Collected data:
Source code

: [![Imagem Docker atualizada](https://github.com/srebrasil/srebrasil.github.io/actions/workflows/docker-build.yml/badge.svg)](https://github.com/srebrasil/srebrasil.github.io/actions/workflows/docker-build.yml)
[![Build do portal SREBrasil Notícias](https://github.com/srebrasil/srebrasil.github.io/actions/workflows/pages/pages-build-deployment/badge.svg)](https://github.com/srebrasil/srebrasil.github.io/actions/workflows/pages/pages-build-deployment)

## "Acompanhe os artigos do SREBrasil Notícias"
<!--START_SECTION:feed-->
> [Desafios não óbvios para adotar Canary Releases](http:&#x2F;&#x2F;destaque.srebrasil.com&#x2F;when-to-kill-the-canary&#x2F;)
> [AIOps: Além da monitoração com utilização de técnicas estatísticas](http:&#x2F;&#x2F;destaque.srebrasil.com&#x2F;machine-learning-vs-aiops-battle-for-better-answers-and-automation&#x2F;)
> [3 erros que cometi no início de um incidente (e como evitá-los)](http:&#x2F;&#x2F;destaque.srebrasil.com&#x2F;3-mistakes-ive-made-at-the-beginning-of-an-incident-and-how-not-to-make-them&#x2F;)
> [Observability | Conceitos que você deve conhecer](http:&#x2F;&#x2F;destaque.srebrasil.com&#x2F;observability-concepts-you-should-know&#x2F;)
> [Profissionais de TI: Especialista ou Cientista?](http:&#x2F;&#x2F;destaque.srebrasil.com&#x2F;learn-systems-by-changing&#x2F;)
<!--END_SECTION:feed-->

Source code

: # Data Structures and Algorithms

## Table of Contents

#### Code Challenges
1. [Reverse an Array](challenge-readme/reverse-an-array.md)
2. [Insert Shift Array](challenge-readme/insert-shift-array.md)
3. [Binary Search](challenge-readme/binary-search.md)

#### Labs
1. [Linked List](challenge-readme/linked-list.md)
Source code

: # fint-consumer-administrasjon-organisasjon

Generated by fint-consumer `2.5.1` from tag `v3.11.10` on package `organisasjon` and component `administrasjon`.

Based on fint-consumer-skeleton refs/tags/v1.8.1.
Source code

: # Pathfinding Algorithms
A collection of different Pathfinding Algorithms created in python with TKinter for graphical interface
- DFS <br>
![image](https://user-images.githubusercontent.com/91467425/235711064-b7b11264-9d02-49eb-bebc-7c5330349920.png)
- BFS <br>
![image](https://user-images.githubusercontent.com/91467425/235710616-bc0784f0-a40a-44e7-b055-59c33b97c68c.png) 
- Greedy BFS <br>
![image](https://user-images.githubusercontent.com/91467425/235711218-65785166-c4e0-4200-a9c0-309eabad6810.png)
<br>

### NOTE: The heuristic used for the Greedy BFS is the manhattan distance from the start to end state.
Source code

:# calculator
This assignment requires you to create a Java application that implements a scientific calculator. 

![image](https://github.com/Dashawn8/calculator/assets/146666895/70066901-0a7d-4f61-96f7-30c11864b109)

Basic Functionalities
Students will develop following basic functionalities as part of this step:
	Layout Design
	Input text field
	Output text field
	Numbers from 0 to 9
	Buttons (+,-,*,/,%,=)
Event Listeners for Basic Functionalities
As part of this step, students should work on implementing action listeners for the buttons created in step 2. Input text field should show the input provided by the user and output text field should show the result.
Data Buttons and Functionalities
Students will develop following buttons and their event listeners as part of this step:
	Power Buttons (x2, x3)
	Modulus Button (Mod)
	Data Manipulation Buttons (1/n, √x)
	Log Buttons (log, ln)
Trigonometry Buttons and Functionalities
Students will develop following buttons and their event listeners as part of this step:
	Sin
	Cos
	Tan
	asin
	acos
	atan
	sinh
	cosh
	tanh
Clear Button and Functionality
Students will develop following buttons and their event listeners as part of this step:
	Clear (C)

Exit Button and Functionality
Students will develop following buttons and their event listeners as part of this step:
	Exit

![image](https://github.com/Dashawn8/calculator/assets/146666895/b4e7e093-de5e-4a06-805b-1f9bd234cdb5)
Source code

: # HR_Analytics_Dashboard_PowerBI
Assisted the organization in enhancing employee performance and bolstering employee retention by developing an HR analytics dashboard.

YOUR TASK:
Take exactly the lines from the one containing "1. [Linked List](challenge-readme/linked-list.md)" through the one containing "Generated by fint-consumer" in the data above, and output them with nothing added.

OUTPUT OF THE EXERCISE:
1. [Linked List](challenge-readme/linked-list.md)
Source code

: # fint-consumer-administrasjon-organisasjon

Generated by fint-consumer `2.5.1` from tag `v3.11.10` on package `organisasjon` and component `administrasjon`.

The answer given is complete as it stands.